*THE DATA:*
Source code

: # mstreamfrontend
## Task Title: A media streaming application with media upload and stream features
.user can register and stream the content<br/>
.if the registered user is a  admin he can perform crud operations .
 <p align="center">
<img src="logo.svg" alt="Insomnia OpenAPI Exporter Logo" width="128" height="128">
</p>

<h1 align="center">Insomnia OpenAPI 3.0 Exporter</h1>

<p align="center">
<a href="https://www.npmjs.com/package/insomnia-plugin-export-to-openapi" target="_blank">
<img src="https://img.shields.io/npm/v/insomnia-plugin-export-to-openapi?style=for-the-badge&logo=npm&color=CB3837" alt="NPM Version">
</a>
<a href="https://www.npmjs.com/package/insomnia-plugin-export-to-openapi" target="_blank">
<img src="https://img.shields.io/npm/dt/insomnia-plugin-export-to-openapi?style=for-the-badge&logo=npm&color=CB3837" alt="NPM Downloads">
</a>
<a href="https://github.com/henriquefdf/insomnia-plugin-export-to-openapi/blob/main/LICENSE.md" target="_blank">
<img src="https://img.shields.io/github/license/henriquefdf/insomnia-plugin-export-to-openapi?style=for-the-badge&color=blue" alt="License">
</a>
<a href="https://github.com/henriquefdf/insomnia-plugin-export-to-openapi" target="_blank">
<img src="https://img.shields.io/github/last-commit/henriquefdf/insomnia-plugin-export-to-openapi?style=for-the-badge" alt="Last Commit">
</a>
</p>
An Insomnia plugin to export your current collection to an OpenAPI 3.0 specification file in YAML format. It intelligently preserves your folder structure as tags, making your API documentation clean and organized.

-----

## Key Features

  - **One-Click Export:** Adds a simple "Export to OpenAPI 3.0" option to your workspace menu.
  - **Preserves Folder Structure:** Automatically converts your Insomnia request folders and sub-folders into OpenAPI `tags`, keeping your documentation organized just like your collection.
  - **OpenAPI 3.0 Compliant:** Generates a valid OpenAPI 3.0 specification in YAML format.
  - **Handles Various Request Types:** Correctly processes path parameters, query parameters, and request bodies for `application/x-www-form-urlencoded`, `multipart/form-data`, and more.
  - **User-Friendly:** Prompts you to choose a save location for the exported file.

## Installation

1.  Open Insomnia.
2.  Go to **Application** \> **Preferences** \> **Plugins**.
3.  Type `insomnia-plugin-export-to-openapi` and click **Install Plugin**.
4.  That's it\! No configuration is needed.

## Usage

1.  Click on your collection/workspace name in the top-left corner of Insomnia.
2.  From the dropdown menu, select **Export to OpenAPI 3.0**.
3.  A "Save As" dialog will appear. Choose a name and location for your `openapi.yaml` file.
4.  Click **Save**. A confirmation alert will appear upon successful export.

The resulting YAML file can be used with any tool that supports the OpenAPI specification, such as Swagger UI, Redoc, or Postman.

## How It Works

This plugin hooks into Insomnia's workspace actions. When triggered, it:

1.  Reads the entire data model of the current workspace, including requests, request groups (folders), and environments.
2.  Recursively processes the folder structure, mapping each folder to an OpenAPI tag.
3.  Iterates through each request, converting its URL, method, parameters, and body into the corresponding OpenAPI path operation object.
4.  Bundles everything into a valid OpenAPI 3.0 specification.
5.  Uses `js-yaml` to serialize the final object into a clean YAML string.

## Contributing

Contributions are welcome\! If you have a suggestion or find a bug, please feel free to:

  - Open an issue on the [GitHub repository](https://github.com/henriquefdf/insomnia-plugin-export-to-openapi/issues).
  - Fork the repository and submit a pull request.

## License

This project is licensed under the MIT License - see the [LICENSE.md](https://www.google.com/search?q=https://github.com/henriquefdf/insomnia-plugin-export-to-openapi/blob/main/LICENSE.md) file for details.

*PROBLEM TO SOLVE:* Please transcribe exactly the line containing "corner of Insomnia." and every line after it through the end of the records, and nothing else.

*RESPONSE TO THE TASK:*
1.  Click on your collection/workspace name in the top-left corner of Insomnia.
2.  From the dropdown menu, select **Export to OpenAPI 3.0**.
3.  A "Save As" dialog will appear. Choose a name and location for your `openapi.yaml` file.
4.  Click **Save**. A confirmation alert will appear upon successful export.

The resulting YAML file can be used with any tool that supports the OpenAPI specification, such as Swagger UI, Redoc, or Postman.

## How It Works

This plugin hooks into Insomnia's workspace actions. When triggered, it:

1.  Reads the entire data model of the current workspace, including requests, request groups (folders), and environments.
2.  Recursively processes the folder structure, mapping each folder to an OpenAPI tag.
3.  Iterates through each request, converting its URL, method, parameters, and body into the corresponding OpenAPI path operation object.
4.  Bundles everything into a valid OpenAPI 3.0 specification.
5.  Uses `js-yaml` to serialize the final object into a clean YAML string.

## Contributing

Contributions are welcome\! If you have a suggestion or find a bug, please feel free to:

  - Open an issue on the [GitHub repository](https://github.com/henriquefdf/insomnia-plugin-export-to-openapi/issues).
  - Fork the repository and submit a pull request.

## License

This project is licensed under the MIT License - see the [LICENSE.md](https://www.google.com/search?q=https://github.com/henriquefdf/insomnia-plugin-export-to-openapi/blob/main/LICENSE.md) file for details.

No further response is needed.